Substantively, let me say neither my 160mm or 180mm [front] disc All Road bikes stop better than either my 7800 or 6700 rim brake bikes with cool stop pads with machined rims. [HED, Pacenti, A23s, 7805-SL]

And I have some BR650 long reach on a SS that are among the best braking with kool stops and high quality rims.

The only time I would say the disc work better is in very wet conditions, and I rarely bomb descents with standing water myself.  And in very wet the noise is pretty annoying. Changing flats in the wet is a lot better though. No grey muck on everything...


If you want a new bike, have at it.


----------



## ziscwg (Apr 19, 2010)

robt57 said:


> And you need discs for that I take it? Oh boy...
> 
> 
> 
> ...


So, can the CAAD12 take a 160mm disk?

Disks just for DH? Not really. 

Ideally, DH with 50 mm carbon hoopies chewing my stem. While carbon rims have improved, I don't have them because I do have many descents where I need solid, consistent braking. Plus, the force required to engage the brakes (hydro) would be so nice on the last mile or two of long DH runs.

I also don't think twice about riding on smoothish dirt or even mud.

I was pulling grey muck off my rims and brake pads from last Sundays ride. While the brakes worked, I think I lost 2 mm of brake pad with the crude that seemed to stick to my rim.


----------



## robt57 (Jul 23, 2011)

ziscwg said:


> So, can the CAAD12 take a 160mm disk?


Dunno, mine is a custom Steel All Road frame/bike. Sorry, no help form me there.. maybe at all.


----------



## jmess (Aug 24, 2006)

I tried a 160 on the front of my synapse and didn't like it. I was locking up the 160 front on wet/slick technical down hills.

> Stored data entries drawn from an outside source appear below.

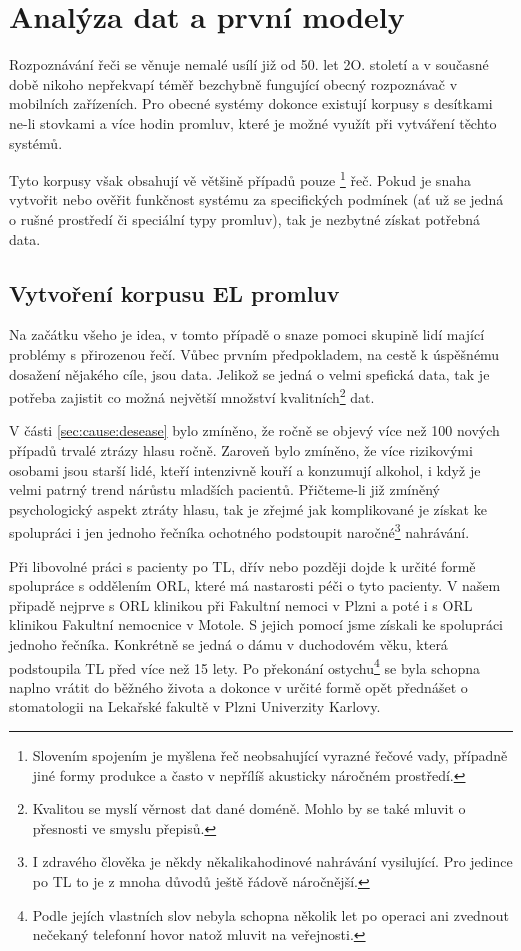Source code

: \section{Analýza dat a první modely}
\label{chap:experiments:analysis}

Rozpoznávání řeči se věnuje nemalé usílí již od 50. let 2O. století a v současné době nikoho nepřekvapí téměř bezchybně fungující obecný rozpoznávač v mobilních zařízeních. Pro obecné systémy dokonce existují korpusy s desítkami ne-li stovkami a více hodin promluv, které je možné využít při vytváření těchto systémů.

Tyto korpusy však obsahují vě většině případů pouze \footnote{Slovením spojením  je myšlena řeč neobsahující vyrazné řečové vady, případně jiné formy produkce a často v nepřílíš akusticky náročném prostředí.} řeč. Pokud je snaha vytvořit nebo ověřit funkčnost systému za specifických podmínek (ať už se jedná o rušné prostředí či speciální typy promluv), tak je nezbytné získat potřebná data.

\subsection{Vytvoření korpusu EL promluv}

Na začátku všeho je idea, v tomto případě o snaze pomoci skupině lidí mající problémy s přirozenou řečí. Vůbec prvním předpokladem, na cestě k úspěšnému dosažení nějakého cíle, jsou data. Jelikož se jedná o velmi spefická data, tak je potřeba zajistit co možná největší množství kvalitních\footnote{Kvalitou se myslí věrnost dat dané doméně. Mohlo by se také mluvit o přesnosti ve smyslu přepisů.} dat.

V části \ref{sec:cause:desease} bylo zmíněno, že ročně se objevý více než 100 nových případů trvalé ztrázy hlasu ročně. Zaroveň bylo zmíněno, že více rizikovými osobami jsou starší lidé, kteří intenzivně kouří a konzumují alkohol, i když je velmi patrný trend nárůstu mladších pacientů. Přičteme-li již zmíněný psychologický aspekt ztráty hlasu, tak je zřejmé jak komplikované je získat ke spolupráci i jen jednoho řečníka ochotného podstoupit naročné\footnote{I zdravého člověka je někdy někalikahodinové nahrávání vysilující. Pro jedince po TL to je z mnoha důvodů ještě řádově náročnější.} nahrávání.

Při libovolné práci s pacienty po TL, dřív nebo později dojde k určité formě spolupráce s oddělením ORL, které má nastarosti péči o tyto pacienty. V našem připadě nejprve s ORL klinikou při Fakultní nemoci v Plzni a poté i s ORL klinikou Fakultní nemocnice v Motole. S jejich pomocí jsme získali ke spolupráci jednoho řečníka. Konkrétně se jedná o dámu v duchodovém věku, která podstoupila TL před více než 15 lety. Po překonání ostychu\footnote{Podle jejích vlastních slov nebyla schopna několik let po operaci ani zvednout nečekaný telefonní hovor natož mluvit na veřejnosti.} se byla schopna naplno vrátit do běžného života a dokonce v určité formě opět přednášet o stomatologii na Lekařské fakultě v Plzni Univerzity Karlovy.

If you go with a 160 front I would also go with a 160 rear.


----------



## Dan Gerous (Mar 28, 2005)

Need it or not, yes, 160mm rotors fit on the CAAD12, front and rear... The CAAD12 Disc 105 even comes stock with 160's. :thumbsup:


----------



## wrshultz (Feb 10, 2005)

Dan Gerous said:


> Need it or not, yes, 160mm rotors fit on the CAAD12, front and rear... The CAAD12 Disc 105 even comes stock with 160's. :thumbsup:


Dan, I seem to recall that you tried a 160mm rotor on the front of your Synapse Carbon. Did you use the Shimano SM-MA-F180P/P2 post-to-post adapter on your fork? Thanks, Bill


----------